This fall, the University of North Carolina at Chapel Hill is proud to present “13 Bak’tun: New Maya Perspectives in 2012,” a symposium to be held October 25–26, with concurrent exhibitions. With “13 Bak’tun,” UNC-Chapel Hill is placing the calendric reckoning of 2012 within a broad historical and cultural context and including the voices of Maya people. The Maya word bak’tun signifies a calendric cycle of 400 years of 360 days, and the ancient inscriptions indicate that once the 13th bak’tun is reached, the Long Count calendar cycle starts over.

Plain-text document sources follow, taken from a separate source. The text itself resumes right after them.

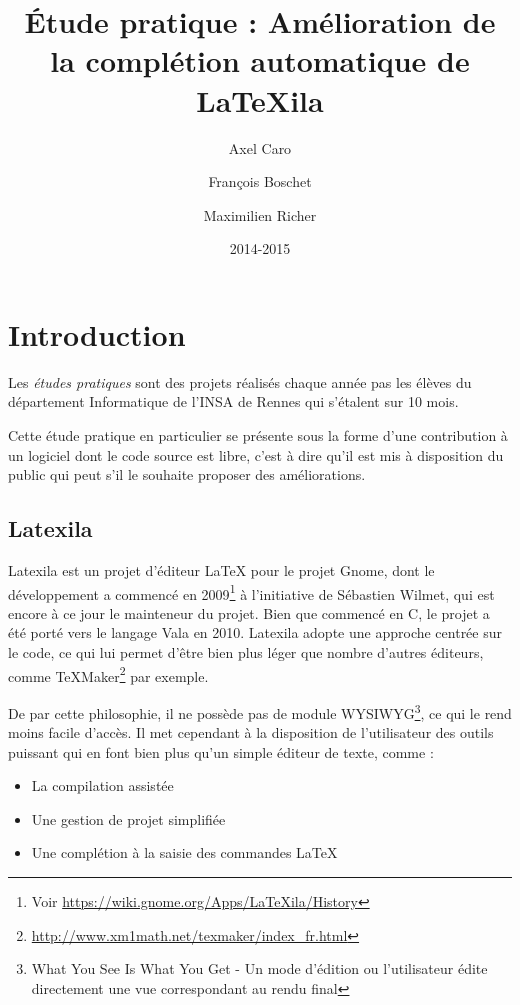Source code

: \documentclass[a4paper,11pt]{report}
\title{Étude pratique : Amélioration de la complétion automatique de \LaTeX{}ila}
\author{Axel Caro\and François Boschet\and Maximilien Richer}
\date{2014-2015}
\begin{document}


\maketitle %
\tableofcontents %
\newpage

\chapter{Introduction}
\label{cha:Introduction}

Les \textit{études pratiques} sont des projets réalisés chaque année pas les élèves du département Informatique de l'INSA de Rennes qui s'étalent sur 10 mois.

Cette étude pratique en particulier se présente sous la forme d'une contribution à un logiciel dont le code source est libre, c'est à dire qu'il est mis à disposition du public qui peut s'il le souhaite proposer des améliorations.

\section{Latexila}
\label{sec:latexila}
Latexila est un projet d'éditeur LaTeX pour le projet Gnome, dont le développement a commencé en 2009\footnote{Voir \url{https://wiki.gnome.org/Apps/LaTeXila/History}} à l'initiative de Sébastien Wilmet, qui est encore à ce jour le mainteneur du projet.
Bien que commencé en C, le projet a été porté vers le langage Vala en 2010. Latexila adopte une approche centrée sur le code, ce qui lui permet d'être bien plus léger que nombre d'autres éditeurs, comme TeXMaker\footnote{\url{http://www.xm1math.net/texmaker/index_fr.html}} par exemple.

De par cette philosophie, il ne possède pas de module WYSIWYG\footnote{What You See Is What You Get - Un mode d'édition ou l'utilisateur édite directement une vue correspondant au rendu final}, ce qui le rend moins facile d'accès.
Il met cependant à la disposition de l'utilisateur des outils puissant qui en font bien plus qu'un simple éditeur de texte, comme :

\begin{itemize}
	\item La compilation assistée
	\item Une gestion de projet simplifiée
	\item Une complétion à la saisie des commandes \LaTeX
\end{itemize}
\end{document}
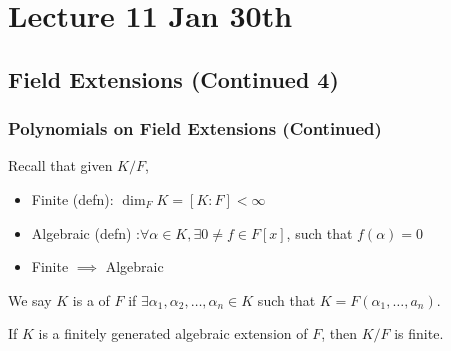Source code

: \documentclass[notoc,notitlepage]{tufte-book}
\begin{document}



\chapter{Lecture 11 Jan 30th}%
\label{chp:lecture_11_jan_30th}

\section{Field Extensions (Continued 4)}%
\label{sec:field_extensions_continued_4}

\subsection{Polynomials on Field Extensions (Continued)}%
\label{sub:polynomials_on_field_extensions_continued}

\begin{note}
  Recall that given $K / F$,
  \begin{itemize}
    \item Finite (defn): $\dim_F K = [ K : F ] < \infty$
    \item Algebraic (defn) :$\forall \alpha \in K, \exists 0 \neq f \in F[x]$, such that
      $f(\alpha) = 0$
    \item Finite $\implies$ Algebraic
  \end{itemize}
\end{note}

\begin{defn}\label{defn:finitely_generated_extension}
  We say $K$ is a  of $F$ if $\exists \alpha_1,
  \alpha_2, \ldots, \alpha_n \in K$ such that $K = F(\alpha_1, \ldots, a_n)$.
\end{defn}

\begin{propo}\label{propo:finitely_generated_algebraic_extensions_are_finite}
  If $K$ is a finitely generated algebraic extension of $F$, then $K / F$ is finite.
\end{propo}
\end{document}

The two-day symposium “13 Bak’tun,” which opens with a keynote address by noted Maya author Victor Montejo, capitalizes on the University’s extensive library resources and academic programs in Maya civilization. Lectures, open classes, multimedia presentations, and poetry readings will demonstrate the breadth of Maya scholarship and activity at UNC, home to the Yucatec Maya Summer Institute. Exhibitions will showcase the holdings of the University Library and its Rare Book Collection–where the George E. and Melinda Y. Stuart Collection of Maya materials resides.
Invited scholars, writers, and activists from Mexico, Guatemala, and Belize will give witness to the current cultural renaissance of the Maya, who developed the most enduring writing system of the Pre-Columbian Americas.
All components of this symposium are free and open to the public.